[Material to process Boundary: Start]

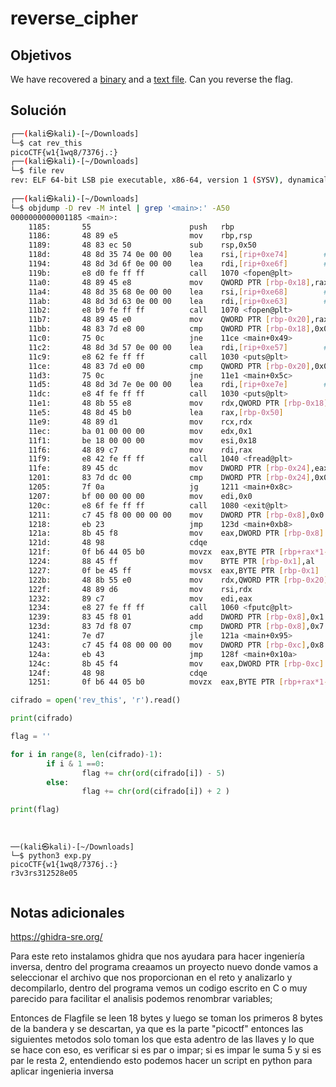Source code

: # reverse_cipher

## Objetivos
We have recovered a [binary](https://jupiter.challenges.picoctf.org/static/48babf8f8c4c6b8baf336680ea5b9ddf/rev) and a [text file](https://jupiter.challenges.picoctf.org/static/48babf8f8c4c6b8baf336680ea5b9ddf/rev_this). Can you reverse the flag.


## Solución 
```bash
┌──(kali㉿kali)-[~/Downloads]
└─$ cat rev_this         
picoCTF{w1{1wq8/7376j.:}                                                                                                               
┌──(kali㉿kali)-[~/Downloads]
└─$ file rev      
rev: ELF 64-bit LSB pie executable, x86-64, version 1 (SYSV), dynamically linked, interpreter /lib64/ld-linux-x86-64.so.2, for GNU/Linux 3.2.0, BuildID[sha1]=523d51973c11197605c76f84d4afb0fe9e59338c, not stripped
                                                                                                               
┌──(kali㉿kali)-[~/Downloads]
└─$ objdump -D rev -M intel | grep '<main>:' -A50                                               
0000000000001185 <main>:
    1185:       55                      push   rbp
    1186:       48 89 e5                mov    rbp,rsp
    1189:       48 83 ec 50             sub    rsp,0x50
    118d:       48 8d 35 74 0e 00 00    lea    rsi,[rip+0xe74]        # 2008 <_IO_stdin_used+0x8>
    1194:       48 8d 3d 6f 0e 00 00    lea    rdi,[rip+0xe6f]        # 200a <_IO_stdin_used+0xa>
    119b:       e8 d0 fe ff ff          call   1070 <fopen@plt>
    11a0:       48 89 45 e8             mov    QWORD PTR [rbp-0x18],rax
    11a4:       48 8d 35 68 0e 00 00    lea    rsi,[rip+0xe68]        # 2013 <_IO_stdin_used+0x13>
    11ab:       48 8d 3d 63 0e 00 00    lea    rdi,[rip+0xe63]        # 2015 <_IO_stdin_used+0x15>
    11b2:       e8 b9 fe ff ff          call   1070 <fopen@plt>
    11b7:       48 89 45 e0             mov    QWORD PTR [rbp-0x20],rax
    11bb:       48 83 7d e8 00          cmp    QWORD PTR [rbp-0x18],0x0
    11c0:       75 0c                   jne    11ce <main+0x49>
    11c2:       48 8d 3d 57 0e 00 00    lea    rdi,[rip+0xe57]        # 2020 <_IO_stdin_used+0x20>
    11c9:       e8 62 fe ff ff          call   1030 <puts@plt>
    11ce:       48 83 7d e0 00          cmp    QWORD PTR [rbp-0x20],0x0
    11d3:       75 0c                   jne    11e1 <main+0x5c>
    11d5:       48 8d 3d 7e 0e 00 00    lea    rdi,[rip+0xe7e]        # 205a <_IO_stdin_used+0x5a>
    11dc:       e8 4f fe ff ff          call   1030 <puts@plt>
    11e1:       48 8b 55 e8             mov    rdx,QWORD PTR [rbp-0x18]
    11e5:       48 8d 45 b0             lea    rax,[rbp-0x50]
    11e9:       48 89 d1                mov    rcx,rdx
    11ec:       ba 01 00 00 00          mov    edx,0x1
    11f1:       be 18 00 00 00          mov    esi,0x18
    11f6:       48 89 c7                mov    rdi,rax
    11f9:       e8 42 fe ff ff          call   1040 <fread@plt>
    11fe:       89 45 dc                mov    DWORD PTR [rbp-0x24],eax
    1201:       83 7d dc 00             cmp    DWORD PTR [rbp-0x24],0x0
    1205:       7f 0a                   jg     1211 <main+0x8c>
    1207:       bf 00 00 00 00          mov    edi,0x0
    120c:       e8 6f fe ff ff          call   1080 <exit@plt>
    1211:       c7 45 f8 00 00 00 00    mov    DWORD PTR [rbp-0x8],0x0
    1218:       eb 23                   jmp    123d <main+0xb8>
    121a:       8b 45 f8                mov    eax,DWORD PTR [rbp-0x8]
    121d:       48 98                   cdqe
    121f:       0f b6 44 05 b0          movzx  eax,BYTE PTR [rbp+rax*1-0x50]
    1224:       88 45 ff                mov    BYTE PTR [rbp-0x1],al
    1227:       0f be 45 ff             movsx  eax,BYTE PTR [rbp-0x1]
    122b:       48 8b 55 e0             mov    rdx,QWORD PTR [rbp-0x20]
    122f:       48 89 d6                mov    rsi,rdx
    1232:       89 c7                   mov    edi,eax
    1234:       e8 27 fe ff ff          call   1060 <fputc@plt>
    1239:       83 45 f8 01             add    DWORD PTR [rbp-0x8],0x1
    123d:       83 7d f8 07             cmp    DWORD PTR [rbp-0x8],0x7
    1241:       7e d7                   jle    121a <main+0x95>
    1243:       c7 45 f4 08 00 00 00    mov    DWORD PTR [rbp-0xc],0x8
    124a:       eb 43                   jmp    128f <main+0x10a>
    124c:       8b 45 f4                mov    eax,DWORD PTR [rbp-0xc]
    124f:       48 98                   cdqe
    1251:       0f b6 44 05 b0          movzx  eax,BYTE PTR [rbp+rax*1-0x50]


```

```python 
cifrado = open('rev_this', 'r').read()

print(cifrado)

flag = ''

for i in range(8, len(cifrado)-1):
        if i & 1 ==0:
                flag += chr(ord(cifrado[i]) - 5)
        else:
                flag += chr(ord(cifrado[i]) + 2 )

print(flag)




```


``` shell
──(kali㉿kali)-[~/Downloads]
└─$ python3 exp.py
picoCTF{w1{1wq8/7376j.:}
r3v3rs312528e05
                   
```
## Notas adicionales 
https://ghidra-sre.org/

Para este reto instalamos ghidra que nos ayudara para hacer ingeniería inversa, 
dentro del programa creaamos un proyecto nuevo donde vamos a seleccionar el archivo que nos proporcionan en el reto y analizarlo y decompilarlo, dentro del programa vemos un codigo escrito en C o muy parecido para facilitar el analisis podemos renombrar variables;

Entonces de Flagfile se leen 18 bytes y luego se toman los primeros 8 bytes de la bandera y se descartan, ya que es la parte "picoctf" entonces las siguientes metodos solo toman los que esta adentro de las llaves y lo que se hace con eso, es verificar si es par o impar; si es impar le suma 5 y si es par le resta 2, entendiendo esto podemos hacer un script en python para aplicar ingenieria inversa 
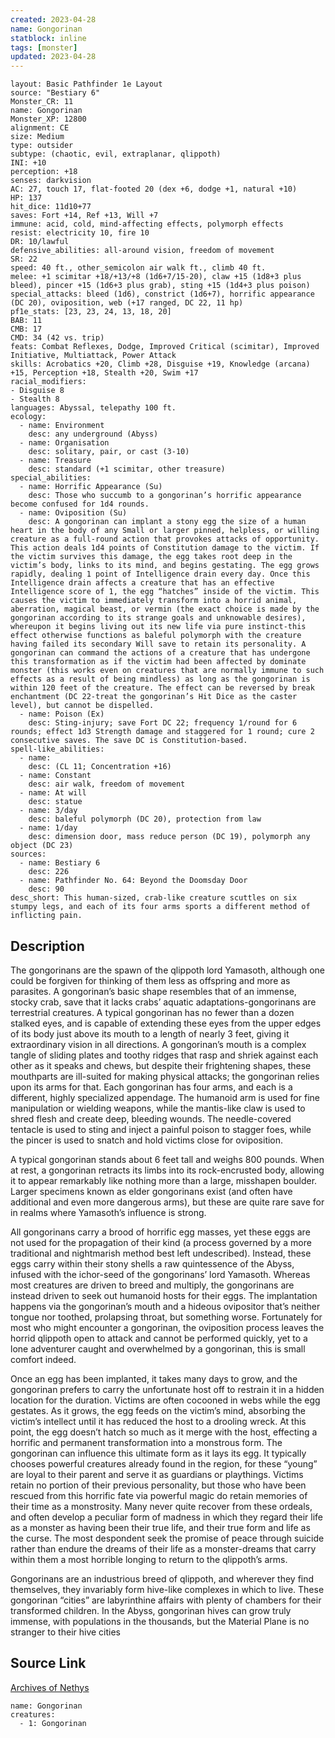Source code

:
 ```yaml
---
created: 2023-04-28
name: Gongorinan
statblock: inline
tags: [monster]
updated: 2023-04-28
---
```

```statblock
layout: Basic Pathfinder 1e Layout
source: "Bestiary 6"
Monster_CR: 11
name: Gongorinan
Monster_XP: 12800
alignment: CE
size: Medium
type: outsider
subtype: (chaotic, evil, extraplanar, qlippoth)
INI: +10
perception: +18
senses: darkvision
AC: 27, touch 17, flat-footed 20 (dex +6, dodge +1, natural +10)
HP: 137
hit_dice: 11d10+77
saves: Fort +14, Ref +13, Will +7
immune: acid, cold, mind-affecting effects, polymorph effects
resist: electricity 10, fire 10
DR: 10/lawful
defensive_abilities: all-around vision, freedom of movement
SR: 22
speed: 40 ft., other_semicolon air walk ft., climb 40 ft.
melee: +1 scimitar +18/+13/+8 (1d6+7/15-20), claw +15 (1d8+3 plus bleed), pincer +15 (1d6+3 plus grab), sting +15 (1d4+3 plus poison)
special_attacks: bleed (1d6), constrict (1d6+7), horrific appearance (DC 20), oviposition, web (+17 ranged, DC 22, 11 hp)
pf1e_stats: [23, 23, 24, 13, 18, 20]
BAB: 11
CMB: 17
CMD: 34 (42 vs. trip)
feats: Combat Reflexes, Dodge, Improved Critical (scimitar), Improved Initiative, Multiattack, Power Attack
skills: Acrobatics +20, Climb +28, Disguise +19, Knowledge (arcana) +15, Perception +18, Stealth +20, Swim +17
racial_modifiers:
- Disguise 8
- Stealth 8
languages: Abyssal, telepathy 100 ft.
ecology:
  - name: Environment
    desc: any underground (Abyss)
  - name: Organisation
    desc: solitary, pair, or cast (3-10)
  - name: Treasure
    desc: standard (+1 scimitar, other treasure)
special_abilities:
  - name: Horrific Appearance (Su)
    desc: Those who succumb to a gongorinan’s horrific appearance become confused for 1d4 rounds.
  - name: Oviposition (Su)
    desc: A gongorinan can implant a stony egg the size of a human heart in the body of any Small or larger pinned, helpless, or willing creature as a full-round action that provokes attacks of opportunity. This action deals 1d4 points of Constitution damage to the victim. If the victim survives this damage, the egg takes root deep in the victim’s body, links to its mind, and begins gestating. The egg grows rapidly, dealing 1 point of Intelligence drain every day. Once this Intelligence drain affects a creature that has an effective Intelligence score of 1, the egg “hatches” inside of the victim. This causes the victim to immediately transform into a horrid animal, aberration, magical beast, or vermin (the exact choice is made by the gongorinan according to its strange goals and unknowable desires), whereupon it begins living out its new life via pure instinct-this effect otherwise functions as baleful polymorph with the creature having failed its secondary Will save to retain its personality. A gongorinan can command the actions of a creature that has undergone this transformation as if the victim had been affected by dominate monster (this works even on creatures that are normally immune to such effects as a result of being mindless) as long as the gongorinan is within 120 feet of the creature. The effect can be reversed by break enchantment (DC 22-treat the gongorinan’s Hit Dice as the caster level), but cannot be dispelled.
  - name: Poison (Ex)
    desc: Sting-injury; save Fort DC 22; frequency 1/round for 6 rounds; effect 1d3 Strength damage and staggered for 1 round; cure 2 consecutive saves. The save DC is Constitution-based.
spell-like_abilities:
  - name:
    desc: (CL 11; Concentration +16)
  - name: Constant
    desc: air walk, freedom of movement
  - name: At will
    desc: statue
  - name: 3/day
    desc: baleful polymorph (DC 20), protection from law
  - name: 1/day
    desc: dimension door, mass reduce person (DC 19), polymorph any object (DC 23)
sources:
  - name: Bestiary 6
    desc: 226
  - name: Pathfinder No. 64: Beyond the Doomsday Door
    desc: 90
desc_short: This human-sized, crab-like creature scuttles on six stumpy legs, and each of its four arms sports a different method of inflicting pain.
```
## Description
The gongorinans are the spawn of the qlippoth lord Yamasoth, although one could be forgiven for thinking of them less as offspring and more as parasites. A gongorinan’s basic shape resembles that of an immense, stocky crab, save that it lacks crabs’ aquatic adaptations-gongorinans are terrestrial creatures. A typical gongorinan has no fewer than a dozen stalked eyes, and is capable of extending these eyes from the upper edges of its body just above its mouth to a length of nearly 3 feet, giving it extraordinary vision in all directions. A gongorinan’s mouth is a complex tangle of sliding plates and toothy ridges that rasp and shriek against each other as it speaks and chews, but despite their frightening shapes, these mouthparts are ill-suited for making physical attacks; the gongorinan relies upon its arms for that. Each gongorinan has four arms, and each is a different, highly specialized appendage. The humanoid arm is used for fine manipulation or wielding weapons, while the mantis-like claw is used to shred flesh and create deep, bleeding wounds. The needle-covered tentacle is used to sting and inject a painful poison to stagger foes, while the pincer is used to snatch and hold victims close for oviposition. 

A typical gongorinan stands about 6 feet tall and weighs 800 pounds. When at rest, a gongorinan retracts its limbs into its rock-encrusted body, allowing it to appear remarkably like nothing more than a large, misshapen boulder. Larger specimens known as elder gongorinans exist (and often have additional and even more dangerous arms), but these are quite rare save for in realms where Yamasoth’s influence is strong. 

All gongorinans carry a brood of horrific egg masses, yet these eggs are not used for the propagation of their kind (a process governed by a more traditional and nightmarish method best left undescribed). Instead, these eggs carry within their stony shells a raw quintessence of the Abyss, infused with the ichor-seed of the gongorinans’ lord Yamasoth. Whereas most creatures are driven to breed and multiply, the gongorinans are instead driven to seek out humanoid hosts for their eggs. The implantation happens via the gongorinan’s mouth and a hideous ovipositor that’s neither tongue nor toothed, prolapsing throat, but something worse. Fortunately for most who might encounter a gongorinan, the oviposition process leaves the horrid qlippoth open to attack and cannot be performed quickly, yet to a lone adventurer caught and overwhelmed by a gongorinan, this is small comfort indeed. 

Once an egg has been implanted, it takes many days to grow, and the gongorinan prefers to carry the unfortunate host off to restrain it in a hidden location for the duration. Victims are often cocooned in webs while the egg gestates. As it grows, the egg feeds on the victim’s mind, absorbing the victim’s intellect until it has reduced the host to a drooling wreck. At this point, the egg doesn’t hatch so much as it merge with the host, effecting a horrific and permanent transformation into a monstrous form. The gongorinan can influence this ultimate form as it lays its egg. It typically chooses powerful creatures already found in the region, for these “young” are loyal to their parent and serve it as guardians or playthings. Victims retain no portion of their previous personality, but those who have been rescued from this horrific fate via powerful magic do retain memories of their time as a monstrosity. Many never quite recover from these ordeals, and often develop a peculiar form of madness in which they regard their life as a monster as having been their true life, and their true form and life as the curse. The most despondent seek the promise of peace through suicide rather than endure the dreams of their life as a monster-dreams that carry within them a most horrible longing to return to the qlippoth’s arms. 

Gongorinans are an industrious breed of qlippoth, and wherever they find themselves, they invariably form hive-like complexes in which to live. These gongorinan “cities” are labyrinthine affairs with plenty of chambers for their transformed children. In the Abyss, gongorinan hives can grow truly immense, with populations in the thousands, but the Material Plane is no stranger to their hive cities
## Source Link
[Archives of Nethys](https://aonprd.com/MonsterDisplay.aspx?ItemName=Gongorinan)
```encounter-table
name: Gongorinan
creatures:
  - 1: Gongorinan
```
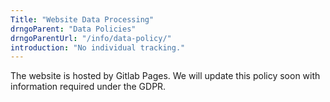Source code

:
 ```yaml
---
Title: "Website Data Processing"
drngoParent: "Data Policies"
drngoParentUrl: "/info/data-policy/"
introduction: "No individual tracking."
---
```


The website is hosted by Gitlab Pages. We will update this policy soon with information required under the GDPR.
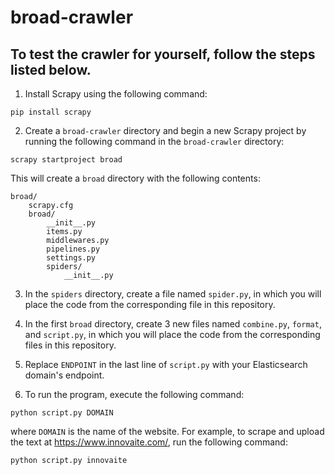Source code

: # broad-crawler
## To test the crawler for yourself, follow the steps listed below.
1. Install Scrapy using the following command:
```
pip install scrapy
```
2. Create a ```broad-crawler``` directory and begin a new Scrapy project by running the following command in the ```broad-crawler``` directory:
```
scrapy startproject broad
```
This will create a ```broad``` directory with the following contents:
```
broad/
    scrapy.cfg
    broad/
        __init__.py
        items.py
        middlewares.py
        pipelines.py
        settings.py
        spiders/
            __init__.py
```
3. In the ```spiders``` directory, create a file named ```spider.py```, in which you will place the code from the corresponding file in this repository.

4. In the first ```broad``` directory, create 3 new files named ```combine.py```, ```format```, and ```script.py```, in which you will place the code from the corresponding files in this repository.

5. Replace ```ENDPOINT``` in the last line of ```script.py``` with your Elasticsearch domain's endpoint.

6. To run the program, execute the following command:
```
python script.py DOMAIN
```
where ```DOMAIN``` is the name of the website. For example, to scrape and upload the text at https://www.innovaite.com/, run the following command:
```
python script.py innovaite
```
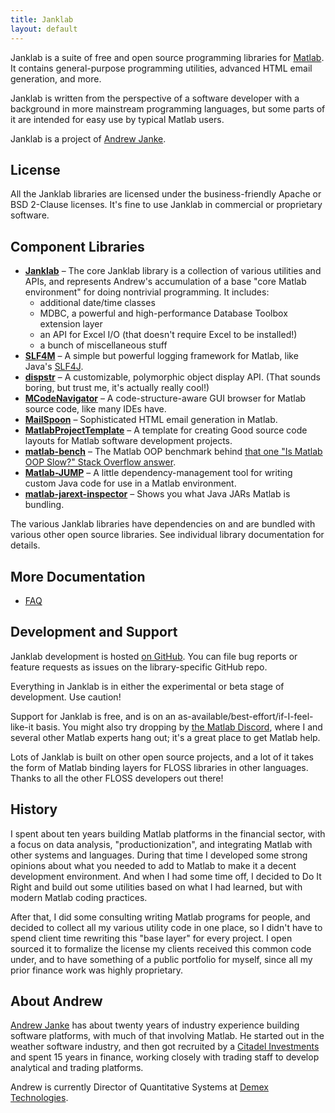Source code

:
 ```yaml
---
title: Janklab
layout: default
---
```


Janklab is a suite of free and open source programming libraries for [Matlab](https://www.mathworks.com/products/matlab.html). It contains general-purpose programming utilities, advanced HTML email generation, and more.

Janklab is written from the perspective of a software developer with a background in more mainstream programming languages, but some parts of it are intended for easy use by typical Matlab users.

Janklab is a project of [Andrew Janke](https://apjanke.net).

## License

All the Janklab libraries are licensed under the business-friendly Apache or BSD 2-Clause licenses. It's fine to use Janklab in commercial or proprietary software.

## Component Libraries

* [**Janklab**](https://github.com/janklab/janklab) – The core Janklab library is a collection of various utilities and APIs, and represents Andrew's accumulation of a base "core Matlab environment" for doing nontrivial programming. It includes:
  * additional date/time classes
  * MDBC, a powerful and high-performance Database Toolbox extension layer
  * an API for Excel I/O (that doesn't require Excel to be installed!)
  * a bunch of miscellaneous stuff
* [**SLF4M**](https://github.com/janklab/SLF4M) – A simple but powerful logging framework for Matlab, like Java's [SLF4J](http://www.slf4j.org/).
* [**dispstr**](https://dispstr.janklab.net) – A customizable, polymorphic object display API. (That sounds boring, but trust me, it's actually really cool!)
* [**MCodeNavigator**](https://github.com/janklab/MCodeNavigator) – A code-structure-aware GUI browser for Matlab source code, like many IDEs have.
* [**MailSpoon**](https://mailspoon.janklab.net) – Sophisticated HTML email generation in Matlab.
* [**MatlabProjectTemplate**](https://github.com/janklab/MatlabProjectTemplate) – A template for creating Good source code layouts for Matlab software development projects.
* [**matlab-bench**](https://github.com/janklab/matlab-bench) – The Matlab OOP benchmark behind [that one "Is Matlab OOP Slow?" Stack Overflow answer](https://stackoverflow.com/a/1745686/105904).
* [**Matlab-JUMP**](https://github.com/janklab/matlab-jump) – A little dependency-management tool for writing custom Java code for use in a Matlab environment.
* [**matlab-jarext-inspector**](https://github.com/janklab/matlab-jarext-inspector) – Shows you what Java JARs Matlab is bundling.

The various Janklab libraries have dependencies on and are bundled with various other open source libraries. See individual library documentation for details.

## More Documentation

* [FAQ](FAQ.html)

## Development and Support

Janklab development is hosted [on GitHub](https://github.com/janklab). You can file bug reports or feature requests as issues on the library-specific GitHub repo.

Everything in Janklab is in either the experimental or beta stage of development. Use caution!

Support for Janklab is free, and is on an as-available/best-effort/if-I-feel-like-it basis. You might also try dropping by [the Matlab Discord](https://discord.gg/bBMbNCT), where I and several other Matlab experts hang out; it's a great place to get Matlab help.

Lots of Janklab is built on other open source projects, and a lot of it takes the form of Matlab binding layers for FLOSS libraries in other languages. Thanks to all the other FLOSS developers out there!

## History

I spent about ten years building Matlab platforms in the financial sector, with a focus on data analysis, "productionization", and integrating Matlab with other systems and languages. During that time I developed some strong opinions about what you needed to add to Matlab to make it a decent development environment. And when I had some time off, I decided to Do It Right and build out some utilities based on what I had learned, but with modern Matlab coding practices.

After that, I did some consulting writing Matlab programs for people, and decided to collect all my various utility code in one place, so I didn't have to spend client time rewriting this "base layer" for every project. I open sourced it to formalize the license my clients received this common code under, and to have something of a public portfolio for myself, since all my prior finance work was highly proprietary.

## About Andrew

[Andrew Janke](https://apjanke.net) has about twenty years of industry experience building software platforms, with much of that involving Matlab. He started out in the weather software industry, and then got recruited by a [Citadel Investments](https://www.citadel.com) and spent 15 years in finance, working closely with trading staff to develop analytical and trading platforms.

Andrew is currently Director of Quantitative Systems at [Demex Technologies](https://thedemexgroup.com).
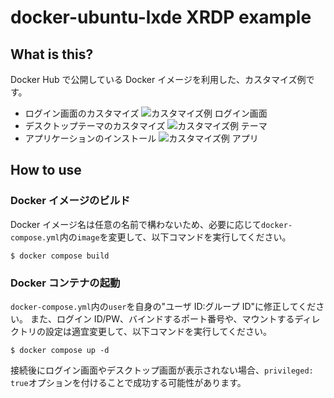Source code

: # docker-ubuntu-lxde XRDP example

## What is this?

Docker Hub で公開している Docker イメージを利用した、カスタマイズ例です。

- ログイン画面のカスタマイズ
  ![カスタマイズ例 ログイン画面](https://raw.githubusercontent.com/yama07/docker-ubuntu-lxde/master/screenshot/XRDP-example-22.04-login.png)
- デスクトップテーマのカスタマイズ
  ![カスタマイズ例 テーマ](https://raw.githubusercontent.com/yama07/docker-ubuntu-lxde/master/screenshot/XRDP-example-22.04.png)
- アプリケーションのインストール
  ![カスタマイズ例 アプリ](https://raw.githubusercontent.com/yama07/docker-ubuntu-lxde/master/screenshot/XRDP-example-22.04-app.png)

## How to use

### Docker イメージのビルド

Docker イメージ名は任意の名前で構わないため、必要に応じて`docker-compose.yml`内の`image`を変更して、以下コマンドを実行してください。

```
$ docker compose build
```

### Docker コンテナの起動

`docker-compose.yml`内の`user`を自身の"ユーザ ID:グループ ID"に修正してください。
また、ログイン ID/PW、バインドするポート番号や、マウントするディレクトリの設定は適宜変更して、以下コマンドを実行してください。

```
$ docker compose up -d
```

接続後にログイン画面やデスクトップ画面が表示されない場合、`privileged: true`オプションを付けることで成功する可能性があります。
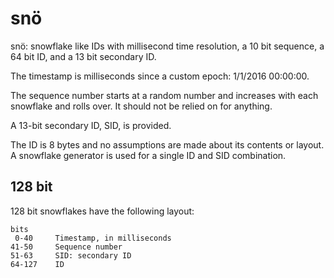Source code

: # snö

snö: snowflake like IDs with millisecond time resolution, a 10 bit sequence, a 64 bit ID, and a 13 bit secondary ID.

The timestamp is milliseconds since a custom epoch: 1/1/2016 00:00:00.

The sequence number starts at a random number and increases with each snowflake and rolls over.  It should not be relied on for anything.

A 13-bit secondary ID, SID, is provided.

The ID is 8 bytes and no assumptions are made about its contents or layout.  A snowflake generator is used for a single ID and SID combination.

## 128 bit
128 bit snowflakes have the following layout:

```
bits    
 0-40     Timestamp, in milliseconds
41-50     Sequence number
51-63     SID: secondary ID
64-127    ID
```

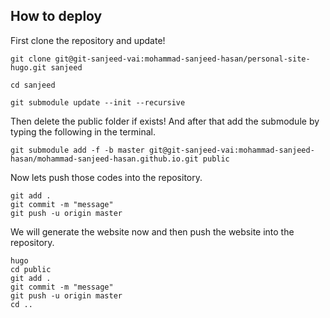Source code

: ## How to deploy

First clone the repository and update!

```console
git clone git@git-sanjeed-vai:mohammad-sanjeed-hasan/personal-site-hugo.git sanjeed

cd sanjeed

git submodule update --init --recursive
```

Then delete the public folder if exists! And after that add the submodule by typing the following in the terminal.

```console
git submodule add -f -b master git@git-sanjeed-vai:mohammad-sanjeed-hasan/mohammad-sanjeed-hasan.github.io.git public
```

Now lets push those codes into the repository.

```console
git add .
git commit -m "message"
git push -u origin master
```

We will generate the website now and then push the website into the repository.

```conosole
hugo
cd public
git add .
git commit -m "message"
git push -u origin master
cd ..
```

[Material to process Boundary: End]

- Required work
A complete answer lists each line of the data that holds the word "podemos".

- Task solution
dentro del programa creaamos un proyecto nuevo donde vamos a seleccionar el archivo que nos proporcionan en el reto y analizarlo y decompilarlo, dentro del programa vemos un codigo escrito en C o muy parecido para facilitar el analisis podemos renombrar variables;
Entonces de Flagfile se leen 18 bytes y luego se toman los primeros 8 bytes de la bandera y se descartan, ya que es la parte "picoctf" entonces las siguientes metodos solo toman los que esta adentro de las llaves y lo que se hace con eso, es verificar si es par o impar; si es impar le suma 5 y si es par le resta 2, entendiendo esto podemos hacer un script en python para aplicar ingenieria inversa 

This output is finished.